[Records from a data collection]

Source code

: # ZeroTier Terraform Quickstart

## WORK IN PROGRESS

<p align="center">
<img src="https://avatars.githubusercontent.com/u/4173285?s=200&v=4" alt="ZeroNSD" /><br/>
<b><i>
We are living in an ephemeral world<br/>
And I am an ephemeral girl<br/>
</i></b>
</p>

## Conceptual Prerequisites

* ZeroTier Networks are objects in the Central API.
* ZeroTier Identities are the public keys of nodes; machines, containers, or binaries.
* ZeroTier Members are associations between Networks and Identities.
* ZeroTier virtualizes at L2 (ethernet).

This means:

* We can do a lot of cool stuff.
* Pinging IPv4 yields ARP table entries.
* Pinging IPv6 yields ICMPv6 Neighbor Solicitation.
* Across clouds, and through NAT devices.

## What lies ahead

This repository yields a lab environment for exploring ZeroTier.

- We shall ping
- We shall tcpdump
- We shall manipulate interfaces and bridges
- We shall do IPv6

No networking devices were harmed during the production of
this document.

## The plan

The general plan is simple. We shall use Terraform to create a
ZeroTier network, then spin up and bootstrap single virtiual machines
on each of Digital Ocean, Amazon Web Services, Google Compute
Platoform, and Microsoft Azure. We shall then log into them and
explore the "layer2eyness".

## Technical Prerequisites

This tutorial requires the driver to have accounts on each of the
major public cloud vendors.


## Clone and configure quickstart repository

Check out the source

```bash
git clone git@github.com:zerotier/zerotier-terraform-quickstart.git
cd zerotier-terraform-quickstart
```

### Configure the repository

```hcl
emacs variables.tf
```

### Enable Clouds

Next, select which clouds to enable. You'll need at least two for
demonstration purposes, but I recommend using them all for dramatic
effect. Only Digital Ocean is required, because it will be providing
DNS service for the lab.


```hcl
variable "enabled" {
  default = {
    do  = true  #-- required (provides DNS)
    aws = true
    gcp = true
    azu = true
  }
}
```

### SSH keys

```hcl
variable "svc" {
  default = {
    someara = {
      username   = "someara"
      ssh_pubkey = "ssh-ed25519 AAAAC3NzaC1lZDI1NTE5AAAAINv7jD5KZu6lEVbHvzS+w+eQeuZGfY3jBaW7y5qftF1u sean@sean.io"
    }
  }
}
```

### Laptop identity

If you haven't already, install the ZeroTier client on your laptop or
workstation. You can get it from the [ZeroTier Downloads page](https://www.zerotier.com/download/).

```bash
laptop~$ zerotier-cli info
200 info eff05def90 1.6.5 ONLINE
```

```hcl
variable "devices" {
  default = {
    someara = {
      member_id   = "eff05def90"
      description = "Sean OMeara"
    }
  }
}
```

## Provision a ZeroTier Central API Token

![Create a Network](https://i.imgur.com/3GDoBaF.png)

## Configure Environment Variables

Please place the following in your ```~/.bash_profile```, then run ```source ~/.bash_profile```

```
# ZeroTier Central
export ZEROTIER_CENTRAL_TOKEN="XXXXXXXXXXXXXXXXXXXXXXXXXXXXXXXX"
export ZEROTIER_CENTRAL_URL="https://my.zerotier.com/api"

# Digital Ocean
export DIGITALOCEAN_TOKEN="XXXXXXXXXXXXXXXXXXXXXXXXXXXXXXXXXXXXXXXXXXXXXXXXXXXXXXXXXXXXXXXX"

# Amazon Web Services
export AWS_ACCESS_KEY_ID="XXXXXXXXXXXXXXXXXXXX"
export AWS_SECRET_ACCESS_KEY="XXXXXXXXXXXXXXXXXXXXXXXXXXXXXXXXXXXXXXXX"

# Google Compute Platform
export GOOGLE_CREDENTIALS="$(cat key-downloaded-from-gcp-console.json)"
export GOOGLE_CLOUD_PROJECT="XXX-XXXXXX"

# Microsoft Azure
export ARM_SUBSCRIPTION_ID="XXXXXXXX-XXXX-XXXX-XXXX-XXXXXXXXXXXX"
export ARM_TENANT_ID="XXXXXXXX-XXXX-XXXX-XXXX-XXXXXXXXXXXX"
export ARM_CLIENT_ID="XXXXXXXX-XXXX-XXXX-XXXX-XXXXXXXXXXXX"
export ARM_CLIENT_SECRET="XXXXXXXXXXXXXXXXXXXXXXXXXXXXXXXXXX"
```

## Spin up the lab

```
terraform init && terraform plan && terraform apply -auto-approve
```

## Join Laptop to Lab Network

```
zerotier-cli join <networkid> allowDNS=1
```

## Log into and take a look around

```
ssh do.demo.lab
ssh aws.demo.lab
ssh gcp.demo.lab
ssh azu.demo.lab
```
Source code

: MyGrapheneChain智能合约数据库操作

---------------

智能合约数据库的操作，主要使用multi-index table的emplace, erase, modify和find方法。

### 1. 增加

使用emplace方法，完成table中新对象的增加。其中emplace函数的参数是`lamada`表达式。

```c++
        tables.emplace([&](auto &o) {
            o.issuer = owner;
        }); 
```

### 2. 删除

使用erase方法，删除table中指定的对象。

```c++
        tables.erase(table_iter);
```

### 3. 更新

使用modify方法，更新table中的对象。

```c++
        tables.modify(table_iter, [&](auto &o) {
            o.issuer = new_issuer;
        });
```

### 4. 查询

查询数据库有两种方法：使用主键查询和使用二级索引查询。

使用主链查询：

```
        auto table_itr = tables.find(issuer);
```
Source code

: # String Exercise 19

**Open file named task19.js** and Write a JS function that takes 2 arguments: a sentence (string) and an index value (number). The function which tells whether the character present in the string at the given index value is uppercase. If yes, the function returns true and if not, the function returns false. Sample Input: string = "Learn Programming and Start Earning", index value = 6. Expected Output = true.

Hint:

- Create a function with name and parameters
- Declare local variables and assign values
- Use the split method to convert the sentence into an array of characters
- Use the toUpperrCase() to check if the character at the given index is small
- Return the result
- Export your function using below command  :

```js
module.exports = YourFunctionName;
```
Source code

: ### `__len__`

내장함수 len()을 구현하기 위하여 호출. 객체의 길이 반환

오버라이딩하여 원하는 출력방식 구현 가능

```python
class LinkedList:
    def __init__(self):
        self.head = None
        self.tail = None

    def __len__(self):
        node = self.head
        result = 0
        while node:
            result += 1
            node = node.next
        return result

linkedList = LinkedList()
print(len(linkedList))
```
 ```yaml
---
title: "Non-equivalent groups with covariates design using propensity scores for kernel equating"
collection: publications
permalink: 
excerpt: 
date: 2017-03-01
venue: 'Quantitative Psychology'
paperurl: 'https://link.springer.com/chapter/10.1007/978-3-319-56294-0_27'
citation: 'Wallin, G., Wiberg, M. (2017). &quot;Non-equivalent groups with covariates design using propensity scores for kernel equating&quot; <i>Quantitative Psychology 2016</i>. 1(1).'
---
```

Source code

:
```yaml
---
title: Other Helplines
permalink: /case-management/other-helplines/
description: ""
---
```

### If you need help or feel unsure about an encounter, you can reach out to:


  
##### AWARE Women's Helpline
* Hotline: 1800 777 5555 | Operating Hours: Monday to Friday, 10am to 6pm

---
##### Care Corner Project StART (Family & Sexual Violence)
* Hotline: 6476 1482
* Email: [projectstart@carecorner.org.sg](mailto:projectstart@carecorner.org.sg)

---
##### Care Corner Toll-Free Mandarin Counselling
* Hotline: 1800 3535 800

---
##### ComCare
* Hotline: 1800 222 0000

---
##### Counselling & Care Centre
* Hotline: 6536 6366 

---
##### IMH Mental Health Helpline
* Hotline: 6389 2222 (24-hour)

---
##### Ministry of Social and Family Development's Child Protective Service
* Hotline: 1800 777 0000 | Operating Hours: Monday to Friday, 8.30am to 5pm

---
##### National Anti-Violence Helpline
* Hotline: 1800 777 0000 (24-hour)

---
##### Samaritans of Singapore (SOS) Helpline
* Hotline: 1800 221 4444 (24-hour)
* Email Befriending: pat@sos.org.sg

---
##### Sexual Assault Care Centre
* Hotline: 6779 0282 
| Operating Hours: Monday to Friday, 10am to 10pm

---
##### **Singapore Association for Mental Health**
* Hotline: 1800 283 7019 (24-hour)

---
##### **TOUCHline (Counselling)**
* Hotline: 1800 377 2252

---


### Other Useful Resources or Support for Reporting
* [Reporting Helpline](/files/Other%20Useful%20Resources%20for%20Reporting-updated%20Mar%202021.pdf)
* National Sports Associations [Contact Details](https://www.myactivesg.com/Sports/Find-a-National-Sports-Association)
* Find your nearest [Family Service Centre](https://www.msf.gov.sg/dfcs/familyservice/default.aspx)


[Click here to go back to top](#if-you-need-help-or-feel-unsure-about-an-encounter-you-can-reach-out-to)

* [YOUR GOAL]:
Go through the entries and copy every line with "propensity".

* [WRITTEN ANSWER]:
title: "Non-equivalent groups with covariates design using propensity scores for kernel equating"
citation: 'Wallin, G., Wiberg, M. (2017). &quot;Non-equivalent groups with covariates design using propensity scores for kernel equating&quot; <i>Quantitative Psychology 2016</i>. 1(1).'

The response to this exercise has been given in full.